> **Information**
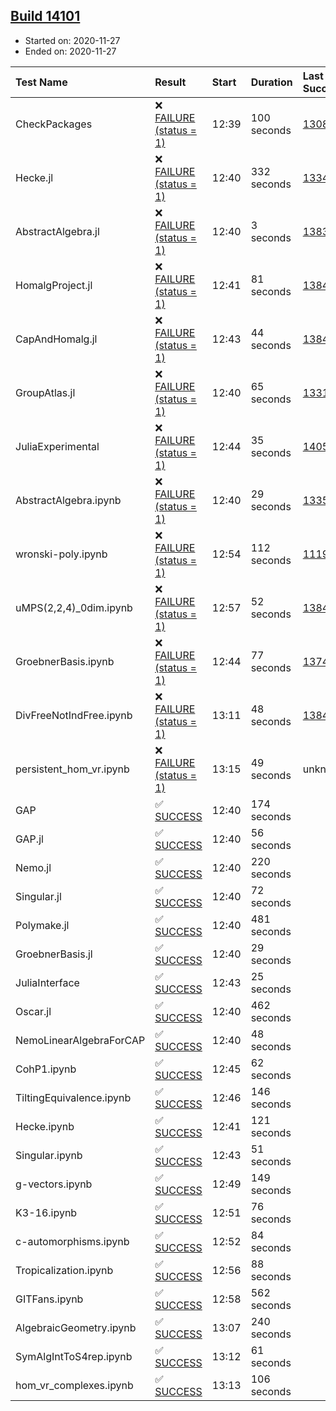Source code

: ## [Build 14101](https://oscarci.mathematik.uni-kl.de/job/oscar/14101/)

* Started on: 2020-11-27
* Ended on: 2020-11-27

| Test Name    | Result | Start | Duration | Last Success | First Failure |
|:-------------|:-------|:------|:---------|:-------------|:--------------|
| CheckPackages | ❌ [FAILURE (status = 1)](https://oscarci.mathematik.uni-kl.de/job/oscar/14101/artifact/logs/build-14101/CheckPackages.log) | 12:39 | 100 seconds | [13085](https://oscarci.mathematik.uni-kl.de/job/oscar/13085/) | [13086](https://oscarci.mathematik.uni-kl.de/job/oscar/13086/) |
| Hecke.jl | ❌ [FAILURE (status = 1)](https://oscarci.mathematik.uni-kl.de/job/oscar/14101/artifact/logs/build-14101/Hecke.jl.log) | 12:40 | 332 seconds | [13341](https://oscarci.mathematik.uni-kl.de/job/oscar/13341/) | [13342](https://oscarci.mathematik.uni-kl.de/job/oscar/13342/) |
| AbstractAlgebra.jl | ❌ [FAILURE (status = 1)](https://oscarci.mathematik.uni-kl.de/job/oscar/14101/artifact/logs/build-14101/AbstractAlgebra.jl.log) | 12:40 | 3 seconds | [13837](https://oscarci.mathematik.uni-kl.de/job/oscar/13837/) | [13838](https://oscarci.mathematik.uni-kl.de/job/oscar/13838/) |
| HomalgProject.jl | ❌ [FAILURE (status = 1)](https://oscarci.mathematik.uni-kl.de/job/oscar/14101/artifact/logs/build-14101/HomalgProject.jl.log) | 12:41 | 81 seconds | [13845](https://oscarci.mathematik.uni-kl.de/job/oscar/13845/) | [13846](https://oscarci.mathematik.uni-kl.de/job/oscar/13846/) |
| CapAndHomalg.jl | ❌ [FAILURE (status = 1)](https://oscarci.mathematik.uni-kl.de/job/oscar/14101/artifact/logs/build-14101/CapAndHomalg.jl.log) | 12:43 | 44 seconds | [13845](https://oscarci.mathematik.uni-kl.de/job/oscar/13845/) | [13846](https://oscarci.mathematik.uni-kl.de/job/oscar/13846/) |
| GroupAtlas.jl | ❌ [FAILURE (status = 1)](https://oscarci.mathematik.uni-kl.de/job/oscar/14101/artifact/logs/build-14101/GroupAtlas.jl.log) | 12:40 | 65 seconds | [13311](https://oscarci.mathematik.uni-kl.de/job/oscar/13311/) | [13312](https://oscarci.mathematik.uni-kl.de/job/oscar/13312/) |
| JuliaExperimental | ❌ [FAILURE (status = 1)](https://oscarci.mathematik.uni-kl.de/job/oscar/14101/artifact/logs/build-14101/JuliaExperimental.log) | 12:44 | 35 seconds | [14052](https://oscarci.mathematik.uni-kl.de/job/oscar/14052/) | [14053](https://oscarci.mathematik.uni-kl.de/job/oscar/14053/) |
| AbstractAlgebra.ipynb | ❌ [FAILURE (status = 1)](https://oscarci.mathematik.uni-kl.de/job/oscar/14101/artifact/logs/build-14101/AbstractAlgebra.ipynb.log) | 12:40 | 29 seconds | [13355](https://oscarci.mathematik.uni-kl.de/job/oscar/13355/) | [13356](https://oscarci.mathematik.uni-kl.de/job/oscar/13356/) |
| wronski-poly.ipynb | ❌ [FAILURE (status = 1)](https://oscarci.mathematik.uni-kl.de/job/oscar/14101/artifact/logs/build-14101/wronski-poly.ipynb.log) | 12:54 | 112 seconds | [11192](https://oscarci.mathematik.uni-kl.de/job/oscar/11192/) | [11193](https://oscarci.mathematik.uni-kl.de/job/oscar/11193/) |
| uMPS(2,2,4)_0dim.ipynb | ❌ [FAILURE (status = 1)](https://oscarci.mathematik.uni-kl.de/job/oscar/14101/artifact/logs/build-14101/uMPS-2-2-4-_0dim.ipynb.log) | 12:57 | 52 seconds | [13841](https://oscarci.mathematik.uni-kl.de/job/oscar/13841/) | [13842](https://oscarci.mathematik.uni-kl.de/job/oscar/13842/) |
| GroebnerBasis.ipynb | ❌ [FAILURE (status = 1)](https://oscarci.mathematik.uni-kl.de/job/oscar/14101/artifact/logs/build-14101/GroebnerBasis.ipynb.log) | 12:44 | 77 seconds | [13748](https://oscarci.mathematik.uni-kl.de/job/oscar/13748/) | [13749](https://oscarci.mathematik.uni-kl.de/job/oscar/13749/) |
| DivFreeNotIndFree.ipynb | ❌ [FAILURE (status = 1)](https://oscarci.mathematik.uni-kl.de/job/oscar/14101/artifact/logs/build-14101/DivFreeNotIndFree.ipynb.log) | 13:11 | 48 seconds | [13845](https://oscarci.mathematik.uni-kl.de/job/oscar/13845/) | [13846](https://oscarci.mathematik.uni-kl.de/job/oscar/13846/) |
| persistent_hom_vr.ipynb | ❌ [FAILURE (status = 1)](https://oscarci.mathematik.uni-kl.de/job/oscar/14101/artifact/logs/build-14101/persistent_hom_vr.ipynb.log) | 13:15 | 49 seconds | unknown | unknown |
| GAP | ✅ [SUCCESS](https://oscarci.mathematik.uni-kl.de/job/oscar/14101/artifact/logs/build-14101/GAP.log) | 12:40 | 174 seconds |  |  |
| GAP.jl | ✅ [SUCCESS](https://oscarci.mathematik.uni-kl.de/job/oscar/14101/artifact/logs/build-14101/GAP.jl.log) | 12:40 | 56 seconds |  |  |
| Nemo.jl | ✅ [SUCCESS](https://oscarci.mathematik.uni-kl.de/job/oscar/14101/artifact/logs/build-14101/Nemo.jl.log) | 12:40 | 220 seconds |  |  |
| Singular.jl | ✅ [SUCCESS](https://oscarci.mathematik.uni-kl.de/job/oscar/14101/artifact/logs/build-14101/Singular.jl.log) | 12:40 | 72 seconds |  |  |
| Polymake.jl | ✅ [SUCCESS](https://oscarci.mathematik.uni-kl.de/job/oscar/14101/artifact/logs/build-14101/Polymake.jl.log) | 12:40 | 481 seconds |  |  |
| GroebnerBasis.jl | ✅ [SUCCESS](https://oscarci.mathematik.uni-kl.de/job/oscar/14101/artifact/logs/build-14101/GroebnerBasis.jl.log) | 12:40 | 29 seconds |  |  |
| JuliaInterface | ✅ [SUCCESS](https://oscarci.mathematik.uni-kl.de/job/oscar/14101/artifact/logs/build-14101/JuliaInterface.log) | 12:43 | 25 seconds |  |  |
| Oscar.jl | ✅ [SUCCESS](https://oscarci.mathematik.uni-kl.de/job/oscar/14101/artifact/logs/build-14101/Oscar.jl.log) | 12:40 | 462 seconds |  |  |
| NemoLinearAlgebraForCAP | ✅ [SUCCESS](https://oscarci.mathematik.uni-kl.de/job/oscar/14101/artifact/logs/build-14101/NemoLinearAlgebraForCAP.log) | 12:40 | 48 seconds |  |  |
| CohP1.ipynb | ✅ [SUCCESS](https://oscarci.mathematik.uni-kl.de/job/oscar/14101/artifact/logs/build-14101/CohP1.ipynb.log) | 12:45 | 62 seconds |  |  |
| TiltingEquivalence.ipynb | ✅ [SUCCESS](https://oscarci.mathematik.uni-kl.de/job/oscar/14101/artifact/logs/build-14101/TiltingEquivalence.ipynb.log) | 12:46 | 146 seconds |  |  |
| Hecke.ipynb | ✅ [SUCCESS](https://oscarci.mathematik.uni-kl.de/job/oscar/14101/artifact/logs/build-14101/Hecke.ipynb.log) | 12:41 | 121 seconds |  |  |
| Singular.ipynb | ✅ [SUCCESS](https://oscarci.mathematik.uni-kl.de/job/oscar/14101/artifact/logs/build-14101/Singular.ipynb.log) | 12:43 | 51 seconds |  |  |
| g-vectors.ipynb | ✅ [SUCCESS](https://oscarci.mathematik.uni-kl.de/job/oscar/14101/artifact/logs/build-14101/g-vectors.ipynb.log) | 12:49 | 149 seconds |  |  |
| K3-16.ipynb | ✅ [SUCCESS](https://oscarci.mathematik.uni-kl.de/job/oscar/14101/artifact/logs/build-14101/K3-16.ipynb.log) | 12:51 | 76 seconds |  |  |
| c-automorphisms.ipynb | ✅ [SUCCESS](https://oscarci.mathematik.uni-kl.de/job/oscar/14101/artifact/logs/build-14101/c-automorphisms.ipynb.log) | 12:52 | 84 seconds |  |  |
| Tropicalization.ipynb | ✅ [SUCCESS](https://oscarci.mathematik.uni-kl.de/job/oscar/14101/artifact/logs/build-14101/Tropicalization.ipynb.log) | 12:56 | 88 seconds |  |  |
| GITFans.ipynb | ✅ [SUCCESS](https://oscarci.mathematik.uni-kl.de/job/oscar/14101/artifact/logs/build-14101/GITFans.ipynb.log) | 12:58 | 562 seconds |  |  |
| AlgebraicGeometry.ipynb | ✅ [SUCCESS](https://oscarci.mathematik.uni-kl.de/job/oscar/14101/artifact/logs/build-14101/AlgebraicGeometry.ipynb.log) | 13:07 | 240 seconds |  |  |
| SymAlgIntToS4rep.ipynb | ✅ [SUCCESS](https://oscarci.mathematik.uni-kl.de/job/oscar/14101/artifact/logs/build-14101/SymAlgIntToS4rep.ipynb.log) | 13:12 | 61 seconds |  |  |
| hom_vr_complexes.ipynb | ✅ [SUCCESS](https://oscarci.mathematik.uni-kl.de/job/oscar/14101/artifact/logs/build-14101/hom_vr_complexes.ipynb.log) | 13:13 | 106 seconds |  |  |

> **Task statement**
Wherever "GroebnerBasis" occurs in the records above, copy the line it sits in.

> **Reply to the task**
| GroebnerBasis.ipynb | ❌ [FAILURE (status = 1)](https://oscarci.mathematik.uni-kl.de/job/oscar/14101/artifact/logs/build-14101/GroebnerBasis.ipynb.log) | 12:44 | 77 seconds | [13748](https://oscarci.mathematik.uni-kl.de/job/oscar/13748/) | [13749](https://oscarci.mathematik.uni-kl.de/job/oscar/13749/) |
| GroebnerBasis.jl | ✅ [SUCCESS](https://oscarci.mathematik.uni-kl.de/job/oscar/14101/artifact/logs/build-14101/GroebnerBasis.jl.log) | 12:40 | 29 seconds |  |  |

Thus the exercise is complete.